Second, there exists the possibility that Longcut is not currently Done for you. If that is the case, I do invite you to open an issue as a feature request or to go develop and experiment in search of of improvements! If that search leads you to a Done of your own, then I don't see a reason to not also make a pull request about it.
That said, if you're going to contribute, you should also read the following section to understand how and why that is done.
This project uses standard Rust ecosystem tooling. The project is built using
cargo
, tested using cargo test
, and the code is formatted using rustfmt
.
All dependency versions and crate metadata is centrally managed in the workspace
root, and crates should always refer to those instead of declaring their own
versions.
Longcut is structured around a ports-and-adapters architecture, which is also reflected on the crate level. Each crate may export different port definitions, represented by Rust traits, which are then implemented in special adapter crates that bridge the domains of the port-declaring and the adapter-implementing crates. By convention, these adapter crates reside under the directory of the implementing side.

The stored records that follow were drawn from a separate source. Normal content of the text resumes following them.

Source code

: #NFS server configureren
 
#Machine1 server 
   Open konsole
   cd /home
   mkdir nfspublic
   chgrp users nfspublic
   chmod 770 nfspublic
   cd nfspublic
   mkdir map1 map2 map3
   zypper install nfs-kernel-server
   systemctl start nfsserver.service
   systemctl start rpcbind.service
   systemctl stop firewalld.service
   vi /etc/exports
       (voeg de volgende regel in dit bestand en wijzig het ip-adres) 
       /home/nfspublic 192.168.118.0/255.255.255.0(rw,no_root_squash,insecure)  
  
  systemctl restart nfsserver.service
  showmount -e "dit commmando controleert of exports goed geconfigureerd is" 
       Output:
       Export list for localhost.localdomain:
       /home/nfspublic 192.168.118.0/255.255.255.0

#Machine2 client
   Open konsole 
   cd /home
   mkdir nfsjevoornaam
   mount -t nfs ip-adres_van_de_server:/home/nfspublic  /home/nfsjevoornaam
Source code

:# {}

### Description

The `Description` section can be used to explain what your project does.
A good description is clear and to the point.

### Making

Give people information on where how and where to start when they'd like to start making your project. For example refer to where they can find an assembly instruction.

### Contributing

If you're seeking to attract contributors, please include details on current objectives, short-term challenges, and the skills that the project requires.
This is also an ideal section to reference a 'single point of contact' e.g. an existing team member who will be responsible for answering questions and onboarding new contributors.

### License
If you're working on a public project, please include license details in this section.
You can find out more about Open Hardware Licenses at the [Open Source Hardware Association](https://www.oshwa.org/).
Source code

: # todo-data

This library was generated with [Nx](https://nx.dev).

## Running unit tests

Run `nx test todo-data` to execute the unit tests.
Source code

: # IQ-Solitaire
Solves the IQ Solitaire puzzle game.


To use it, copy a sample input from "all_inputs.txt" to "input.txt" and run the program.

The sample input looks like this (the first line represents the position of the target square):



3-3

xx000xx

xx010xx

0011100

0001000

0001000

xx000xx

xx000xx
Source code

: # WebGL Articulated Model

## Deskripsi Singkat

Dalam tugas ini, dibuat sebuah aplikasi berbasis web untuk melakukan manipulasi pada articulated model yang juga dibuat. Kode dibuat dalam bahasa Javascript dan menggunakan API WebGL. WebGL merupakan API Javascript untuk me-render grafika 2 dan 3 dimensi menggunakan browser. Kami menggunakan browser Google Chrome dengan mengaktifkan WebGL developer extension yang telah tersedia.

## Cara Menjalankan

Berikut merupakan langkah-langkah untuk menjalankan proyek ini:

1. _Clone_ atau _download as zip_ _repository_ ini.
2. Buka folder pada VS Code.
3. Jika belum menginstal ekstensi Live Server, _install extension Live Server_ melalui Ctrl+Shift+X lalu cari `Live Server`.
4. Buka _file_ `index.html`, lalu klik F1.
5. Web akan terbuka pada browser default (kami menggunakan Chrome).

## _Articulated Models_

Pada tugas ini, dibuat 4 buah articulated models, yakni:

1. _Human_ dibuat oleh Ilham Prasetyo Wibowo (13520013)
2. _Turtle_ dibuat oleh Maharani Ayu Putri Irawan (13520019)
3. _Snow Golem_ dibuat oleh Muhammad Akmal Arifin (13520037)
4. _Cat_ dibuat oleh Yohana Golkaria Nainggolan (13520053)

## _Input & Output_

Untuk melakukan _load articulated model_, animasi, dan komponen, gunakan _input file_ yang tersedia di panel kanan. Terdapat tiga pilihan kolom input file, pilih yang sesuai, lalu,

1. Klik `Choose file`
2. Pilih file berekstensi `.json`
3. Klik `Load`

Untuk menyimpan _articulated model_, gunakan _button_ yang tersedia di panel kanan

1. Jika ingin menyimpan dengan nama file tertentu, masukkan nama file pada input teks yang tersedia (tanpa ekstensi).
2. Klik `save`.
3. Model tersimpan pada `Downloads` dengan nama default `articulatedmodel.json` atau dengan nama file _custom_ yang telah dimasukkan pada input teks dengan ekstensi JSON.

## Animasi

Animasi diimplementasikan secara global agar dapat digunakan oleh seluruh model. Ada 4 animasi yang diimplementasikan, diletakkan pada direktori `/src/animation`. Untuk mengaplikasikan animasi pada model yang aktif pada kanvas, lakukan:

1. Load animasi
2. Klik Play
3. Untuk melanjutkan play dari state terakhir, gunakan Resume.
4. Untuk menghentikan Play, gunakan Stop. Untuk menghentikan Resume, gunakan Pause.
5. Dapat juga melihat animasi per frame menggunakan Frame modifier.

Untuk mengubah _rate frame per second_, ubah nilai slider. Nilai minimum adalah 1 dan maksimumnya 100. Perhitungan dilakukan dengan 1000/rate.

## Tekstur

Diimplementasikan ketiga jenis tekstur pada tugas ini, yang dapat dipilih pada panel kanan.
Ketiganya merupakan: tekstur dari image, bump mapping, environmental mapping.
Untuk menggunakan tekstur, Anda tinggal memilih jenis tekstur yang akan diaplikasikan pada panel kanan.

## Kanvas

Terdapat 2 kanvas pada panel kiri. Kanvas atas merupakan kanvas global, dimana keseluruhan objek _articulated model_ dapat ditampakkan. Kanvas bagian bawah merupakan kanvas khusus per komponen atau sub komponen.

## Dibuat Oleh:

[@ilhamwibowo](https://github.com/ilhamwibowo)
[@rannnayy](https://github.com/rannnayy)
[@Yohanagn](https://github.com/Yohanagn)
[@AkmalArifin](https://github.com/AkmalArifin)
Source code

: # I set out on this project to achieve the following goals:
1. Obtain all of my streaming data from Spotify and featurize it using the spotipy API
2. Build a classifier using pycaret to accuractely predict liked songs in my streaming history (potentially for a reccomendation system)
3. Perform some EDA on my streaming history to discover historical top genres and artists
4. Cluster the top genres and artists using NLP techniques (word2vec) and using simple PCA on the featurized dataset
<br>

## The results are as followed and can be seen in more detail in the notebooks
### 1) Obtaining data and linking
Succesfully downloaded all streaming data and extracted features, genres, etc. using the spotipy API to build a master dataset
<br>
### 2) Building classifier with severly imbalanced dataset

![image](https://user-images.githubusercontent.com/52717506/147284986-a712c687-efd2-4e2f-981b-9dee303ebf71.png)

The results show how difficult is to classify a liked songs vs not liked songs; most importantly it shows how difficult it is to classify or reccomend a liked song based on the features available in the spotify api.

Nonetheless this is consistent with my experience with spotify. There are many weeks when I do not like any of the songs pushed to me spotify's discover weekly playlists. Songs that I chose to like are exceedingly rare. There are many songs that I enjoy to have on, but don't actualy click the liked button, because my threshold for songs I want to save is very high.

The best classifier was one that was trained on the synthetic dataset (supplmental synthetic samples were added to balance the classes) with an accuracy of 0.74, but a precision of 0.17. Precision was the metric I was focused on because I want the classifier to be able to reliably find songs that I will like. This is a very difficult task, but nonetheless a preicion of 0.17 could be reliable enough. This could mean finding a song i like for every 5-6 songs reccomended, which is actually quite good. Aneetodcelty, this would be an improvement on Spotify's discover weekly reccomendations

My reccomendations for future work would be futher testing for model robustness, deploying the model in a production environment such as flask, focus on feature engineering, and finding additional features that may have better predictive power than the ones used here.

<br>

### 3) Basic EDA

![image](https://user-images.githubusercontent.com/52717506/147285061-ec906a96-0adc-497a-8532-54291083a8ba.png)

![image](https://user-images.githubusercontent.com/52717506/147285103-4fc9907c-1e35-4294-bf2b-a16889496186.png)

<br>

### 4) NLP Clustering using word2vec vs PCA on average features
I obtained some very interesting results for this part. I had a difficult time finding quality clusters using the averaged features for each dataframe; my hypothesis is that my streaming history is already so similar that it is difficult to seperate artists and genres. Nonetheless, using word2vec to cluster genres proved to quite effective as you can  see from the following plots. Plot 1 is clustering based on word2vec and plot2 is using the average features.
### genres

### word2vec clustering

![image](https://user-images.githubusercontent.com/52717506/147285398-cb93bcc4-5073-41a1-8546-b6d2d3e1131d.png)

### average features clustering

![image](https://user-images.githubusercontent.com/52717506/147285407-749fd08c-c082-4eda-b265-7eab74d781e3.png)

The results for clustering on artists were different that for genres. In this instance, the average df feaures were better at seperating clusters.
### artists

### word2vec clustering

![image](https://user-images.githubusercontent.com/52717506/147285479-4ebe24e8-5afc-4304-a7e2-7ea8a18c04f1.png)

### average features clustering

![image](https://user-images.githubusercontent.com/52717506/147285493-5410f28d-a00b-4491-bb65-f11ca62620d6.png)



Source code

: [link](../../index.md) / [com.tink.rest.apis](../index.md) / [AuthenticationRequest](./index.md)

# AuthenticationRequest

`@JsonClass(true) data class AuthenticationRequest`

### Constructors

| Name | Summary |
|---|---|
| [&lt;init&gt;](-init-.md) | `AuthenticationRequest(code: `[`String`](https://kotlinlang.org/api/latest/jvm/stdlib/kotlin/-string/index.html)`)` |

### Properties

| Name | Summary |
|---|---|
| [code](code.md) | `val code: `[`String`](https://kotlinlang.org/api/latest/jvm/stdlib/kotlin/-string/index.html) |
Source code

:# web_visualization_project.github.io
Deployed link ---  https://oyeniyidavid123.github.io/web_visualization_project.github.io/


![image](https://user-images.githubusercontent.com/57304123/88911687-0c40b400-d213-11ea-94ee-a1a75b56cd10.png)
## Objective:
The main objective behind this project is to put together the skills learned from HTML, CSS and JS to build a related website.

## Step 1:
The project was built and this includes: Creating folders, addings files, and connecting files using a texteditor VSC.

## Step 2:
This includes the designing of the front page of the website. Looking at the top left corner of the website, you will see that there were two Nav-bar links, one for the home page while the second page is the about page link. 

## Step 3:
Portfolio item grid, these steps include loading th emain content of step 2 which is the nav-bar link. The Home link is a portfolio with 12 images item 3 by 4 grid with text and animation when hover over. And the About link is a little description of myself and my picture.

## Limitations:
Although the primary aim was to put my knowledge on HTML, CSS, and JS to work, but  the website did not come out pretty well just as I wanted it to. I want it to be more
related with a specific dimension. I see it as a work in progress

Extending the above, Longcut heavily utilises crates as boundaries to divide code into minimally sized chunks based on somewhat fuzzy domain boundaries. The logic behind the division can be summed up by "If some concept feels wholly independent, and it could be made independent, then it should be made independent."
The entry point and the best place to start drilling downwards is the longcut-application
crate, which contains the main function. From there you can see how modules are
wired together, and begin to build an understanding.
Copyright (c) Sami Jokela.
Longcut is licensed under the GNU General Public License v3.0 or later.